Advancements in HIV pharmacotherapy is continuous with novel drugs coming down the pipeline such as investigational doravirine (DOR), a NNRTI expected to retain activity in the presence of common NNRTI mutations such as K103N [66]. To what extent DOR will impact HIV management and where its place will be within the guidelines is unknown. However, the increase in number of treatment options improves the management of treatment-experienced patients. Table 3 contains a summary of the current updates in guidelines reviewed in this article.

What to start •All INSTI-based regimens are recommended for most people with HIV infection.
•Boosted DRV is now recommended in certain clinical situations due to its risk of CV events.
•TAF and TDF are recommended for most people with HIV infection with the same level of recommendation (AI) except RAL plus TAF/FTC (AII).
•Once-daily RAL is recommended as initial therapy for most people with HIV infection and is given the same level of recommendation as twice- daily RAL (AI).

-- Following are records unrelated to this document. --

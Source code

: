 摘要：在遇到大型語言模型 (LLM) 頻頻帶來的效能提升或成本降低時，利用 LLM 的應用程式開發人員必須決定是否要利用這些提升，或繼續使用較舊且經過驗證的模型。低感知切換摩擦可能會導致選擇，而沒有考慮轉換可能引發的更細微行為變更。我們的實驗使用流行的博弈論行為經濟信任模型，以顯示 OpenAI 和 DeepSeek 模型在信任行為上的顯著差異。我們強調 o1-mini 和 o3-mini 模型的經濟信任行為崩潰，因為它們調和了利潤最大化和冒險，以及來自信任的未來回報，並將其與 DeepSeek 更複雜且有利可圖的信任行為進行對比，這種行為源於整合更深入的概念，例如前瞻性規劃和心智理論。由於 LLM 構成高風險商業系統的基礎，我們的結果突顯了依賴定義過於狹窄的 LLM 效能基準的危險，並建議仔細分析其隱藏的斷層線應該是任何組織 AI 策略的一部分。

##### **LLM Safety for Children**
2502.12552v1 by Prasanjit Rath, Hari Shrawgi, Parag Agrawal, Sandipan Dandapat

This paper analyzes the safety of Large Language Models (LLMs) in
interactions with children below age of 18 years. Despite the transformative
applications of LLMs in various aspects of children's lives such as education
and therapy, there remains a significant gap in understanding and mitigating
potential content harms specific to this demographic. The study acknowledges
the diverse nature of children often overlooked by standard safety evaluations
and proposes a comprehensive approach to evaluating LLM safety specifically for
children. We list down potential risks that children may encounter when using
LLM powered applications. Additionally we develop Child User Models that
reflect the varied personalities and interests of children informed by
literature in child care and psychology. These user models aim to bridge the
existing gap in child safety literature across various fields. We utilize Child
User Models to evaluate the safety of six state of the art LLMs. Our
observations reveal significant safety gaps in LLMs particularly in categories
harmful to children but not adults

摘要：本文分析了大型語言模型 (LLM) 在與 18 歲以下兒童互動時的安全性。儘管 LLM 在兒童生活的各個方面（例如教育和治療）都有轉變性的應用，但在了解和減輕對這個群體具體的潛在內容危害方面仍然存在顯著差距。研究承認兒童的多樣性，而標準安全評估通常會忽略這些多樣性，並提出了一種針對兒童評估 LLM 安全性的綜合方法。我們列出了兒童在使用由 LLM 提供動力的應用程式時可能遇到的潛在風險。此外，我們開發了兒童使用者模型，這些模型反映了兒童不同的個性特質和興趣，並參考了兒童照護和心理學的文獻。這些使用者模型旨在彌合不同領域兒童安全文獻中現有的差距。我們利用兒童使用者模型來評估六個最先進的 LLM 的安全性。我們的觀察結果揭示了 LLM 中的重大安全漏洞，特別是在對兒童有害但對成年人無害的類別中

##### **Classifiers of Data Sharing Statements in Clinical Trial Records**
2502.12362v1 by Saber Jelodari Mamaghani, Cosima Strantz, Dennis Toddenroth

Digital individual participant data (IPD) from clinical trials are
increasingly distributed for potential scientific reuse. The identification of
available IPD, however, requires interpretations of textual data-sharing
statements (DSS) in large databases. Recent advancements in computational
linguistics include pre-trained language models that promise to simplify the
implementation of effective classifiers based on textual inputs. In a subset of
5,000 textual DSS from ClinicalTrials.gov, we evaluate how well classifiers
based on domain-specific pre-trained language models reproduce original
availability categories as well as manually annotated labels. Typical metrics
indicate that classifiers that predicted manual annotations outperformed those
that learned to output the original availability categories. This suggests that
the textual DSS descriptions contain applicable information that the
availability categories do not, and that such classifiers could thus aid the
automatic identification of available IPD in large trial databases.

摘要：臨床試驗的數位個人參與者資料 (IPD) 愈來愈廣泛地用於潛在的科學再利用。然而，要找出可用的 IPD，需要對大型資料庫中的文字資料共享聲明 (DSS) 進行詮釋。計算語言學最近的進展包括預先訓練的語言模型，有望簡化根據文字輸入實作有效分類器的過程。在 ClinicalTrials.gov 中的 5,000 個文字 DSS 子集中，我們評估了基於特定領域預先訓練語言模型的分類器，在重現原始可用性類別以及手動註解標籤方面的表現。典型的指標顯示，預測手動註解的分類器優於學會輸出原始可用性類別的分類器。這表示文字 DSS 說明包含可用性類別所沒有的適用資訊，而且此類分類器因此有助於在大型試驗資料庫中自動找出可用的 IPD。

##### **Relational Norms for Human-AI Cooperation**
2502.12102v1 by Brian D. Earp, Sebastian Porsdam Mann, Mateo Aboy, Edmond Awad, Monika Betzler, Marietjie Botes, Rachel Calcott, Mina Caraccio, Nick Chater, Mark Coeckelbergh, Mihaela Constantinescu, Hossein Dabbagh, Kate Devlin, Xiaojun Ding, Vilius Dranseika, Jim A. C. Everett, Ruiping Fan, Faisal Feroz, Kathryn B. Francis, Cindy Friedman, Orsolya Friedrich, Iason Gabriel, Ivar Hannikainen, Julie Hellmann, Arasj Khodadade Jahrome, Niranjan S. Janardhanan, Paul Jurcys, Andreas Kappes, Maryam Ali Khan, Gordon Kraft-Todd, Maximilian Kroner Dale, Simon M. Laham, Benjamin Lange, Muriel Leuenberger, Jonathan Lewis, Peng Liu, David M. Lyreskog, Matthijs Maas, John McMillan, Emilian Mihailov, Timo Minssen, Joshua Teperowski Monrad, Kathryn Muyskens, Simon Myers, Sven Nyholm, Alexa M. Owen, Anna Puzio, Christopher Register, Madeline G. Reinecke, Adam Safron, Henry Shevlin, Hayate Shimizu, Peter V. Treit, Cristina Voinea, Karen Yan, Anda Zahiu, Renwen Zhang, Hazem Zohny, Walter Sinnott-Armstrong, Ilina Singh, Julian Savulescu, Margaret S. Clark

What not to use •Delavirdine, ddI, NFV, IDV, d4T are no longer recommended to use in patients with HIV infection due to risk of serious adverse effects.
•PI-monotherapy and INST-monotherapy is not recommended.
•Combination TAF plus TDF and ritonavir plus cobicistat is not recommended as this would be duplication of therapy.
Management of Treatment-Experienced Patient: virologic failure •In patients with HBV/HIV coinfection whose ARV regimen is being switched, drugs active against HBV should be continued to prevent reactivation of HBV.
•An INSTI + 2 NRTIs is an option following failure of 1st line NNRTI- based therapy
•ARV options for patients with virologic failure (first and second regimen failure) are described in the figures in this article.
Management of Treatment-Experienced Patient: regimen switching in the setting of virologic suppression •Monotherapy with a boosted PI or INSTI as a switching strategy is not recommended.
•In switching regimens for patients with HBV/HIV coinfection, drugs active against HBV infection should be continued to avoid reactivation of HBV.
Special populations Acute and Recent (Early) HIV-1 Infection
•Providers suspecting an acute HIV infection even in the absence of reported high-risk behaviors should consider a potential HIV diagnosis, especially in high prevalence areas.
•Antiretroviral therapy (ART) should be initiated before drug resistance test results are available; acceptable regimens include boosted darunavir (DRV) and emtricitabine (FTC) plus either tenofovir disoproxil fumarate (TDF) or tenofovir alafenamide (TAF)
Co-infections Hepatitis B/HIV virus coinfection
•Include two agents with anti-HBV activity prior to initiating HCV therapy.

Table 3: Summary of updates in HIV guidelines [1].